On a beau tourner la question dans tous les sens, quitte à tirer le diable par la queue, c’est l’unique définition qui vaille. Face à cela, il y a l’acuité de celui qui observe avec attention et distanciation la société. Oui, le sociologue essaye de faire savoir ce que l’univers du savoir ne veut pas savoir, notamment sur lui-même. Autrement dit, la dissimulation du vide sous un trop-plein de fatras. Dans cette équation à zéro inconnue, tout ce que l’homme ignore n’existe pas pour lui. Donc l’univers de chacun se résume à la taille de ses connaissances. Un monde si étriqué qu’il a besoin de justification et d’excuses pour se donner l’illusion d’exister. Mais, ceux qui cherchent des excuses n’entrent jamais dans l’histoire. Tout comme ceux qui hésitent, qui se victimisent, qui cherchent des boucs émissaires ou des persécuteurs désignés. Ceux-ci vont dans ce monde à la parallèle de l’histoire sans jamais la rencontrer, ni en faire partie. Le monde se fait et avance sans eux. Rumi disait quelque part à une de ses connaissances : arrête de te comporter en petit, tu es l’univers dans sa forme extatique. Que dire aujourd’hui autour de soi, là où la petitesse prospère, là où la crapule pullule ! On peut dire comme l’auteur du «Pavillon des cancéreux» : Je n’ai pas la force, tout petit individu que je suis, de m’opposer à l’énorme machine totalitaire du mensonge, mais je peux au moins faire en sorte de ne pas être un point de passage du mensonge. On peut aussi dire que le pire péché qu’un être humain puisse commettre, c’est de se trahir lui-même et de détruire ce qu’il est supposé devenir. C’est si facile, c’est tellement plus facile de mourir de ses contradictions que de les vivre. Tout comme le drame de cette existence et de ce monde est ne rien avoir accompli de valable ni de valeureux dans sa vie et mourir épuisé ! Fatigué de quoi ? De banalités, de trivialités, de haine et de rancune. Fatigué de ne pas avoir vécu.
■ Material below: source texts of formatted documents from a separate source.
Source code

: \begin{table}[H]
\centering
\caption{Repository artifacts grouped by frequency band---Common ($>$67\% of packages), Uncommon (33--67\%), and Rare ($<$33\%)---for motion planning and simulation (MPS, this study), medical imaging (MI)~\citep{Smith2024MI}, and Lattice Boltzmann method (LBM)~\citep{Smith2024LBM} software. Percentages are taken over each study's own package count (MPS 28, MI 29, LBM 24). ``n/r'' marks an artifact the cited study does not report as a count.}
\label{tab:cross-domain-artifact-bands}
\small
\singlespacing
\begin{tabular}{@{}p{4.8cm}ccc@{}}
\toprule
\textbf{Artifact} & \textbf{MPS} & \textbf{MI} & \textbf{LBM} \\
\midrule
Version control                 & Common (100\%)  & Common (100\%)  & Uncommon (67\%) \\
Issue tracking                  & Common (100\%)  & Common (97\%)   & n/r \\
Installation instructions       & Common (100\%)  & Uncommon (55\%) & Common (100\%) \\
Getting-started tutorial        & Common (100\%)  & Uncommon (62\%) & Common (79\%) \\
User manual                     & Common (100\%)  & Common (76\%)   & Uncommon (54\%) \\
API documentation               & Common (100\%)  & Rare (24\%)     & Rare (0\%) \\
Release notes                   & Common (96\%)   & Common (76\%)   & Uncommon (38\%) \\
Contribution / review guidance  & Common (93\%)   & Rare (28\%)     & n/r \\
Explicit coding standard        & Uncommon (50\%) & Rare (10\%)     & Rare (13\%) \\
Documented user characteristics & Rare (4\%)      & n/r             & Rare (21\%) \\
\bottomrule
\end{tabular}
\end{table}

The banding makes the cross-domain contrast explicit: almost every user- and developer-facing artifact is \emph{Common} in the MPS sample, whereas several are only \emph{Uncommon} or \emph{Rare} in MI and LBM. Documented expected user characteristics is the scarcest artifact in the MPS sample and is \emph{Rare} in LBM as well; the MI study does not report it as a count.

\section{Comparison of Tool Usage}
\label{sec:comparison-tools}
On peut aussi dire comme Flaubert et Stendhal : Je tremble toujours de n’avoir écrit qu’un soupir, quand je crois avoir noté une vérité. Pour s’en rendre compte, il faut garder à l’esprit qu’aujourd’hui, personne ne veut la vérité, le mensonge est plus confortable.
Alors que la seule ligne de conduite honorable pour nos sociétés aujourd’hui est de former les esprits sans les conformer, les enrichir sans les endoctriner, les armer sans les enrôler, leur donner le meilleur de soi sans attendre ce salaire qu’est la ressemblance. Si on s’y résout, on peut alors vérifier ceci : Il n’y a pas de chemin qui mène vers le bonheur. Le bonheur est le chemin. Et ce chemin porte le nom de la justice et de la liberté.